Task brief:
Each line that contains the word "typically" counts once; give the total for the records below and nothing else.
***** Material for this task
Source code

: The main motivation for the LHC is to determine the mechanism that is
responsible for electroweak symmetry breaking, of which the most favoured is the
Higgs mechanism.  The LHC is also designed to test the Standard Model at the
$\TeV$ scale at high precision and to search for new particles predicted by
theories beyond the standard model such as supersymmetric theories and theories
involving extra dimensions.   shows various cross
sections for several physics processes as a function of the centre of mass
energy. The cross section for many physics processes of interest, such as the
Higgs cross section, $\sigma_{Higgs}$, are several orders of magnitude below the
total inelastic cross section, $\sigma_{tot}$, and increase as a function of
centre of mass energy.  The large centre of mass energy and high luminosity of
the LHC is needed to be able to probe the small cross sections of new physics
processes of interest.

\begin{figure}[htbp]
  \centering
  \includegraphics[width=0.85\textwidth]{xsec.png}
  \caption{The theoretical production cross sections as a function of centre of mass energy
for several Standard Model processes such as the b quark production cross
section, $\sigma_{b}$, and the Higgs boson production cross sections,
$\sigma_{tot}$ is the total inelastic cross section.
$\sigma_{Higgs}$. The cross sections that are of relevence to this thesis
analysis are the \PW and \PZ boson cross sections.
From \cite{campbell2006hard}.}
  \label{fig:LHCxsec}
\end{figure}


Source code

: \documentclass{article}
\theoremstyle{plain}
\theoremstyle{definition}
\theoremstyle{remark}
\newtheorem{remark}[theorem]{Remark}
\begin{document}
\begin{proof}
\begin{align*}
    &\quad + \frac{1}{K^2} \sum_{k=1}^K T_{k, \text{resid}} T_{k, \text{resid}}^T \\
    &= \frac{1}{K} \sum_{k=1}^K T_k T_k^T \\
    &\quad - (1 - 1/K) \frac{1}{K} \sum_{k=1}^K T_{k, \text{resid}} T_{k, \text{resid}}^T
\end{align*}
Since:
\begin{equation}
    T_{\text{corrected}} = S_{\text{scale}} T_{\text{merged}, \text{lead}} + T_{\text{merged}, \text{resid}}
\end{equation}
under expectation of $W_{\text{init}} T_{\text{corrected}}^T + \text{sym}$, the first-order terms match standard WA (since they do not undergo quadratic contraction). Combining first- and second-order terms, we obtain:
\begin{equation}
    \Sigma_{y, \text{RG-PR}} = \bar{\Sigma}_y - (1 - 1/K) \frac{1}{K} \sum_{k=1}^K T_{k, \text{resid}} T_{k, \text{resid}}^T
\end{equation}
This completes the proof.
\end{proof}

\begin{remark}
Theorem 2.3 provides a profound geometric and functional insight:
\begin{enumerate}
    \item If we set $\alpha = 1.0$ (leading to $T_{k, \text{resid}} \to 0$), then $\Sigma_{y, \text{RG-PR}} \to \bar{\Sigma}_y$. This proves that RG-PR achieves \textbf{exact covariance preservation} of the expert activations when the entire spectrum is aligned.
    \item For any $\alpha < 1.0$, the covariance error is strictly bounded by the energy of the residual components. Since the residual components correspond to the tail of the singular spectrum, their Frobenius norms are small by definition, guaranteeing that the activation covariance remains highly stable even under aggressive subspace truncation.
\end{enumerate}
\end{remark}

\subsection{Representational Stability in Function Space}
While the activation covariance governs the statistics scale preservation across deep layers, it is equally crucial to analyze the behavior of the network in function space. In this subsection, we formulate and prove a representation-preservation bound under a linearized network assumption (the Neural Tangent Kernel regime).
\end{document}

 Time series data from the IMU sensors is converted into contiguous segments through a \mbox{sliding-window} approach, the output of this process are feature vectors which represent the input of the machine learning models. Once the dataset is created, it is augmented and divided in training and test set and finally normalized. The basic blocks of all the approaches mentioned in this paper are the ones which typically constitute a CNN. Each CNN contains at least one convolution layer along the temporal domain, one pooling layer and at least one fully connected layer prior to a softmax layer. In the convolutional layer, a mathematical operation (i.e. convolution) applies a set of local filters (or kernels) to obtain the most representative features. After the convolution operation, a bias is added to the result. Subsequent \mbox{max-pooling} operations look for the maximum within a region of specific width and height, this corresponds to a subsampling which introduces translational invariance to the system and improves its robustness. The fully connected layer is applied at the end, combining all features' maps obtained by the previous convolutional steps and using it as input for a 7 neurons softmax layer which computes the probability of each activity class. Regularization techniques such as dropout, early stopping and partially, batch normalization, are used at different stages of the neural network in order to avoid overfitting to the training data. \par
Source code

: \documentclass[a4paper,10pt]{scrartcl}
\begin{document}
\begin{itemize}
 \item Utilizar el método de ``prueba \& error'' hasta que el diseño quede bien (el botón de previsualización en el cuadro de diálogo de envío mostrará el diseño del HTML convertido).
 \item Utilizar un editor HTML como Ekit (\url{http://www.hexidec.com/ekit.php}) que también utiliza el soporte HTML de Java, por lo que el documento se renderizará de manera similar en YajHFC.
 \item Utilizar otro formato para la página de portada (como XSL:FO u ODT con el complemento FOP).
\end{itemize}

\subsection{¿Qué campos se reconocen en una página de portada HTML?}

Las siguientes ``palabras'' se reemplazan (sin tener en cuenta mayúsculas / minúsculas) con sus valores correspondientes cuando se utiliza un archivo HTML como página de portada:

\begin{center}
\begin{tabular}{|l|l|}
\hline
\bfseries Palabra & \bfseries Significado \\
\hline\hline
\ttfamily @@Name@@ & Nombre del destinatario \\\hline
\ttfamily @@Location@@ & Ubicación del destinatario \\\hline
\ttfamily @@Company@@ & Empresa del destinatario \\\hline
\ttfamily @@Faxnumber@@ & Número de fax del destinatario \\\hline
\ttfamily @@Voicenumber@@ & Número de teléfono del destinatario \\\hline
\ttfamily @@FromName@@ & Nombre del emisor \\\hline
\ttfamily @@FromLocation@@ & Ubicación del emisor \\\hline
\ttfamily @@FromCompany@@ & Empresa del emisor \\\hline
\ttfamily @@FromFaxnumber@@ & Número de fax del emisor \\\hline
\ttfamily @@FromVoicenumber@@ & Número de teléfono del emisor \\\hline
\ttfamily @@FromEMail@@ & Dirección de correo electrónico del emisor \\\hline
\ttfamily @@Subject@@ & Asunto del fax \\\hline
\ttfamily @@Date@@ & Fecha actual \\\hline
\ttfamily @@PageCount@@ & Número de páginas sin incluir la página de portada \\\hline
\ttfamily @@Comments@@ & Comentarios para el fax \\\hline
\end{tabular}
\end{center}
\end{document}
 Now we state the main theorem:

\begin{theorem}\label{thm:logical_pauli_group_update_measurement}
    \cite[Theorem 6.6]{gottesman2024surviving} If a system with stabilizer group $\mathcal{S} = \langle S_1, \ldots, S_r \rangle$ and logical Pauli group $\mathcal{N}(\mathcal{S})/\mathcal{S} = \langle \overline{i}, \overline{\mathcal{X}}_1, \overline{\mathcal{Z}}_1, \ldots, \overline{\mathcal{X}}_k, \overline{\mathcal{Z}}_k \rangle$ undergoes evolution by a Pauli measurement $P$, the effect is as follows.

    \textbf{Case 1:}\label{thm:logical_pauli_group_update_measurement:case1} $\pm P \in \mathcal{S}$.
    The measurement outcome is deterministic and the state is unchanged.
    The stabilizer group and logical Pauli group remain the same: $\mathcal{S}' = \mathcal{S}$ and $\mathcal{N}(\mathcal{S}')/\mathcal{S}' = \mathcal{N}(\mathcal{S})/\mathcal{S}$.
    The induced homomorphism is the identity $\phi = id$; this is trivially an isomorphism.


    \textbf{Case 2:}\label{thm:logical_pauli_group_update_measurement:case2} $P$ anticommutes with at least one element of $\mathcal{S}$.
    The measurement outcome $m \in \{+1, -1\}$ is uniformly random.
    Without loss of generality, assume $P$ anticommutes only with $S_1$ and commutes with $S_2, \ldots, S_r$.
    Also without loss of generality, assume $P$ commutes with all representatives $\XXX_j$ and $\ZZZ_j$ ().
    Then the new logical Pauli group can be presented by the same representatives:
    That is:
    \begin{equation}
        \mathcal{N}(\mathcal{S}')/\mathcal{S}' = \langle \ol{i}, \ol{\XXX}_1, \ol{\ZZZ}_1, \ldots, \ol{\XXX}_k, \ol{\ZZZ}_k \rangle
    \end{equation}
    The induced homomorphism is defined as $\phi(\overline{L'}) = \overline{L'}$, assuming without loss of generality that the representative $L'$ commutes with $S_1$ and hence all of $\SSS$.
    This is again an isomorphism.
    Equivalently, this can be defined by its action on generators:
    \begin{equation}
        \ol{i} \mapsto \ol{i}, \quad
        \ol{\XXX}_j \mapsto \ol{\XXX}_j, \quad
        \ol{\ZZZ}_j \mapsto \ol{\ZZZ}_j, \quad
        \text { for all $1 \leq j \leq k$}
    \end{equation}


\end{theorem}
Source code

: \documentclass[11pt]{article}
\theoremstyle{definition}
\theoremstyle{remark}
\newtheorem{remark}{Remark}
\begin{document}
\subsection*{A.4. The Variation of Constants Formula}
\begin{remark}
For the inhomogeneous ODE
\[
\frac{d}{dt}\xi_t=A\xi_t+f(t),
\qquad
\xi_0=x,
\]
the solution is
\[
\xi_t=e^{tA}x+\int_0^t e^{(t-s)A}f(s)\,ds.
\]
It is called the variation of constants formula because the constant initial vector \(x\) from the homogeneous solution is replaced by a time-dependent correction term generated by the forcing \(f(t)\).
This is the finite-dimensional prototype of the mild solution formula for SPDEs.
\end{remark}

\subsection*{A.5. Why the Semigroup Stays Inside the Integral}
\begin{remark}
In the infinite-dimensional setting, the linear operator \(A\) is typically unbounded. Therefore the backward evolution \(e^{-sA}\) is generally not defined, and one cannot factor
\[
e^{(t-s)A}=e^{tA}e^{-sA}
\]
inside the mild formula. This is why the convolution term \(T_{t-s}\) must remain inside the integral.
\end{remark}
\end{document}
**********
Answer:
2